Des empilements de cadavres, nous répond
Pierre Lemaître, avec une impavidité joyeuse.
Mais, par l'une de ces cruelles ironies dont le destin est si friand, c'est grâce à un autre vieillard, les deux pieds déjà bien ancrés dans la sénilité, celui-là, grâce à un un autre vieillard donc que sera puni, in extremis, le "serpent majuscule" qui est à l'origine de ce féroce jeu de massacre.
Je trouve d'ailleurs étrange, ou touchant, ou les deux, que le thème central de "Serpent majuscule" soit la vieillesse, la décrépitude, la démence sénile, alors que son auteur était encore si jeune. le roman, non publié à l'époque de sa rédaction , a en effet été écrit en 1985 , à une époque où existaient encore les cabines téléphoniques, les cartes routières, les comptes bancaires en Suisse, etc.
Pierre Lemaître avait en tout cas déjà trouvé sa manière : une écriture allègre, mais qui ne recule jamais devant la noirceur , l'injustice de la vie, la mort violente. Et qui ne s'interdit pas des bouffées de tendresse, par exemple pour décrire , de manière irrésistiblement drôle, les attitudes canines de Ludo, " un grand Dalmatien d'un an, au regard bête mais à l'esprit tendre". Ou la silhouette gauche et embarrassée d'un inspecteur de police particulièrement dégingandé. Ou bien encore les superstitions à la fois puériles, et charmantes, d'une jeune infirmière d'origine cambodgienne....
Lemaître nous l'explique dans sa préface: publier maintenant ce premier roman resté dans ses tiroirs depuis 1985, c'est pour lui une façon de boucler la boucle du polar.

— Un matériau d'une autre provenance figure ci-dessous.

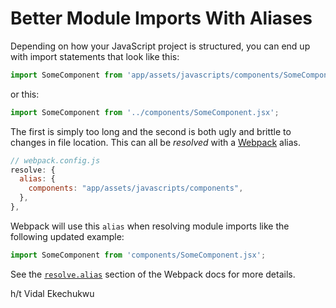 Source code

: # Better Module Imports With Aliases

Depending on how your JavaScript project is structured, you can end up with
import statements that look like this:

```javascript
import SomeComponent from 'app/assets/javascripts/components/SomeComponent.jsx';
```

or this:

```javascript
import SomeComponent from '../components/SomeComponent.jsx';
```

The first is simply too long and the second is both ugly and brittle to
changes in file location. This can all be _resolved_ with a
[Webpack](https://webpack.github.io/) alias.

```javascript
// webpack.config.js
resolve: {
  alias: {
    components: "app/assets/javascripts/components",
  },
},
```

Webpack will use this `alias` when resolving module imports like the
following updated example:

```javascript
import SomeComponent from 'components/SomeComponent.jsx';
```

See the
[`resolve.alias`](https://webpack.github.io/docs/configuration.html#resolve-alias)
section of the Webpack docs for more details.

h/t Vidal Ekechukwu
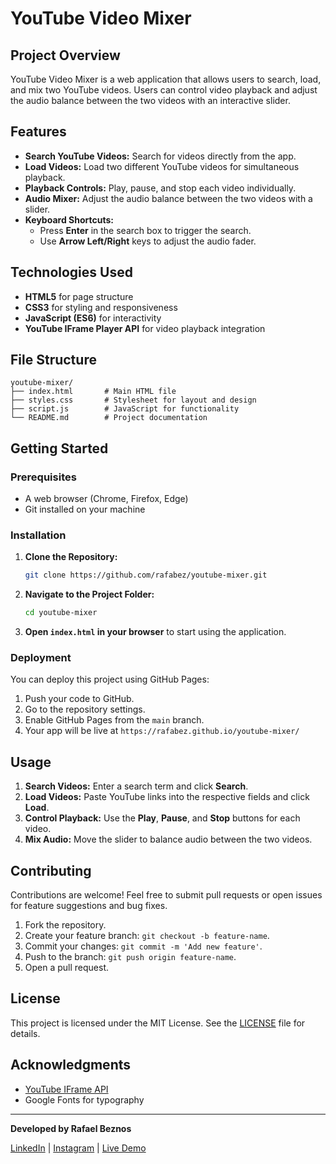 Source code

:# YouTube Video Mixer

## Project Overview
YouTube Video Mixer is a web application that allows users to search, load, and mix two YouTube videos. Users can control video playback and adjust the audio balance between the two videos with an interactive slider.

## Features
- **Search YouTube Videos:** Search for videos directly from the app.
- **Load Videos:** Load two different YouTube videos for simultaneous playback.
- **Playback Controls:** Play, pause, and stop each video individually.
- **Audio Mixer:** Adjust the audio balance between the two videos with a slider.
- **Keyboard Shortcuts:**
  - Press **Enter** in the search box to trigger the search.
  - Use **Arrow Left/Right** keys to adjust the audio fader.

## Technologies Used
- **HTML5** for page structure
- **CSS3** for styling and responsiveness
- **JavaScript (ES6)** for interactivity
- **YouTube IFrame Player API** for video playback integration

## File Structure
```
youtube-mixer/
├── index.html       # Main HTML file
├── styles.css       # Stylesheet for layout and design
├── script.js        # JavaScript for functionality
└── README.md        # Project documentation
```

## Getting Started

### Prerequisites
- A web browser (Chrome, Firefox, Edge)
- Git installed on your machine

### Installation
1. **Clone the Repository:**
   ```bash
   git clone https://github.com/rafabez/youtube-mixer.git
   ```
2. **Navigate to the Project Folder:**
   ```bash
   cd youtube-mixer
   ```
3. **Open `index.html` in your browser** to start using the application.

### Deployment
You can deploy this project using GitHub Pages:
1. Push your code to GitHub.
2. Go to the repository settings.
3. Enable GitHub Pages from the `main` branch.
4. Your app will be live at `https://rafabez.github.io/youtube-mixer/`

## Usage
1. **Search Videos:** Enter a search term and click **Search**.
2. **Load Videos:** Paste YouTube links into the respective fields and click **Load**.
3. **Control Playback:** Use the **Play**, **Pause**, and **Stop** buttons for each video.
4. **Mix Audio:** Move the slider to balance audio between the two videos.

## Contributing
Contributions are welcome! Feel free to submit pull requests or open issues for feature suggestions and bug fixes.

1. Fork the repository.
2. Create your feature branch: `git checkout -b feature-name`.
3. Commit your changes: `git commit -m 'Add new feature'`.
4. Push to the branch: `git push origin feature-name`.
5. Open a pull request.

## License
This project is licensed under the MIT License. See the [LICENSE](LICENSE) file for details.

## Acknowledgments
- [YouTube IFrame API](https://developers.google.com/youtube/iframe_api_reference)
- Google Fonts for typography

---

**Developed by Rafael Beznos**

[LinkedIn](https://www.linkedin.com/in/rafaelbeznos) | [Instagram](https://www.instagram.com/oceanicaos.art) | [Live Demo](https://www.youtubemixer.com.br)

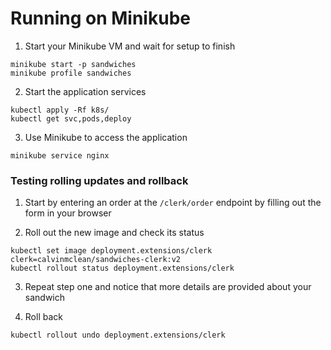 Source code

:# Running on Minikube

1. Start your Minikube VM and wait for setup to finish
  ```shell
  minikube start -p sandwiches
  minikube profile sandwiches
  ```

2. Start the application services
  ```shell
  kubectl apply -Rf k8s/
  kubectl get svc,pods,deploy
  ```

3. Use Minikube to access the application
  ```shell
  minikube service nginx
  ```


### Testing rolling updates and rollback

1. Start by entering an order at the `/clerk/order` endpoint by filling out the form in your browser

2. Roll out the new image and check its status
  ```shell
  kubectl set image deployment.extensions/clerk clerk=calvinmclean/sandwiches-clerk:v2
  kubectl rollout status deployment.extensions/clerk
  ```

3. Repeat step one and notice that more details are provided about your sandwich

4. Roll back
  ```shell
  kubectl rollout undo deployment.extensions/clerk
  ```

Puisqu'il est désormais passé à un autre genre narratif, et n'écrit plus de romans policiers, il a trouvé logique , nous dit-il, que son dernier "roman noir" publié soit précisément le premier qu'il a écrit .
En tout cas, pour un coup d'essai..... un coup de maître.
Quant à la scène d'ouverture du roman... Franchement, un chef-d'oeuvre!
Et, chemin faisant , coup de chapeau aussi à l'illustrateur, ou graphiste, qui a placé en couverture cette irrésistible photo de Dalmatien : un "Ludo" noir et blanc sur fond jaune pétard qui nous regarde en coin, l'oeil sévère , la commissure des lèvres délicatement ourlée d'un soupçon de babine rose.